We Are Not God’s Gift to Earth

One of the things that has frustrated me about modern young Evangelicals today is a certain amount of theological arrogance. I’ve talked to many people my age who are convinced they are God’s gift to the church, that they have all the right answers and that they are going to bring about a new reform in Christianity. My problem is that they too often forget about the thousands of years of believers who have gone before them and dealt with some of the same issues we’re facing today. Homosexuality, yep, that’s been going on since Genesis. Drunkenness, look no further than Noah. Tattoos? Yep, that’s in there too (but not necessarily to say Christians shouldn’t have them as many people say today).

The Gospel Coalition has a fantastic blog today titled ‘We’re Not the Ones God Has Been Waiting For.’ In the article he offers 3 reasons why we tend to think we’re far better than those who have gone before us:

1. We make an idol of cultural acceptance.

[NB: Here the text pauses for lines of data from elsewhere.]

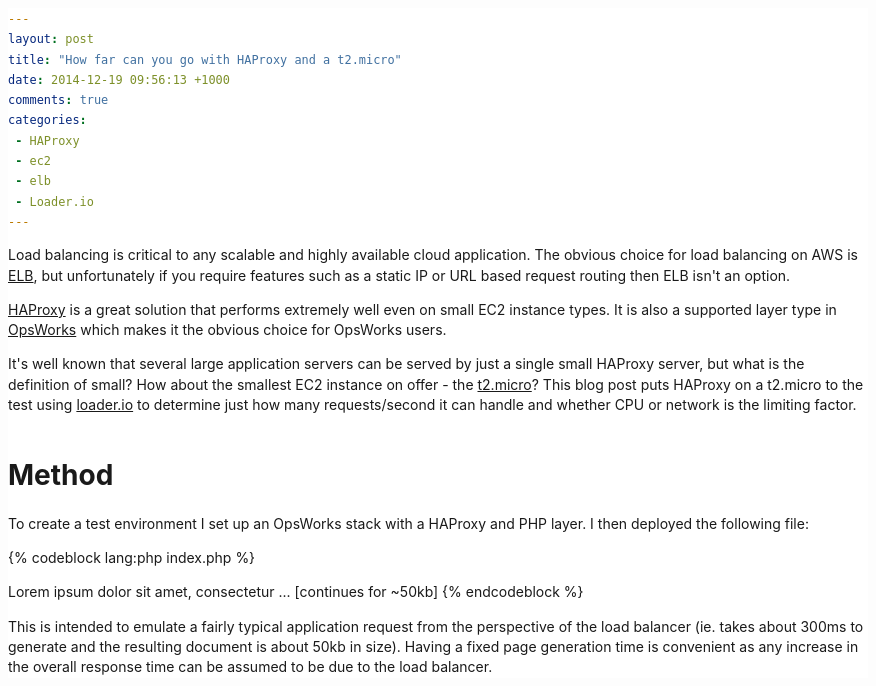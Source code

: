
 ```yaml
---
layout: post
title: "How far can you go with HAProxy and a t2.micro"
date: 2014-12-19 09:56:13 +1000
comments: true
categories:
 - HAProxy
 - ec2
 - elb
 - Loader.io
---
```


Load balancing is critical to any scalable and highly available cloud application. The obvious choice for load balancing
 on AWS is [ELB](http://aws.amazon.com/elasticloadbalancing/), but unfortunately if you require features such as a static
 IP or URL based request routing then ELB isn't an option.

[HAProxy](http://www.haproxy.org/) is a great solution that performs extremely well even on small EC2 instance types. It
 is also a supported layer type in [OpsWorks](http://docs.aws.amazon.com/opsworks/latest/userguide/workinglayers-load.html)
 which makes it the obvious choice for OpsWorks users.

It's well known that several large application servers can be served by just a single small HAProxy server, but what is
the definition of small? How about the smallest EC2 instance on offer - the [t2.micro](http://docs.aws.amazon.com/AWSEC2/latest/UserGuide/t2-instances.html)?
 This blog post puts HAProxy on a t2.micro to the test using [loader.io](https://loader.io/) to determine just how many requests/second it
 can handle and whether CPU or network is the limiting factor.



# Method

To create a test environment I set up an OpsWorks stack with a HAProxy and PHP layer.
I then deployed the following file:

{% codeblock lang:php index.php %}
<?php

usleep(300000);

?>

Lorem ipsum dolor sit amet, consectetur ... [continues for ~50kb]
{% endcodeblock %}

This is intended to emulate a fairly typical application request from the perspective of the load balancer
(ie. takes about 300ms to generate and the resulting document is about 50kb in size). Having a fixed page generation
time is convenient as any increase in the overall response time can be assumed to be due to the load balancer.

2. We think we can do ministry better than our fathers.

3. We put too much weight in our own abilities.

The saying goes, “Those who don’t know history are doomed to repeat it.” This is also true in the church. Starting in the 90s we had a rise of a new church movement called the emergent church. Relevant, a magazine I subscribe to recently said,

(The emergent churches’) critique of rigid pietism and narrow theology devolved into a less interesting, rehashed theological liberalism. Driscoll and Seay fled the movement, and those who remained were either marginalized among evangelicals or became a a small avant-garde sect of mainline Protestantism. The emergent movement’s rise and fall remains a warning against reform movements that lack a theological center.

Again, it seems to me that the emergent church forgot about the thousands of years of church history and tried to rebrand the church as something new, but it’s all been done before. I’m grateful that despite a changing culture and a church doing its best to keep up with that changing culture, there is a solid rock who has never changed and never will. I hope and pray other church leaders my age will not neglect to study church history and read from other people who are much smarter than we are as we do our best to lead the churches God has called us to.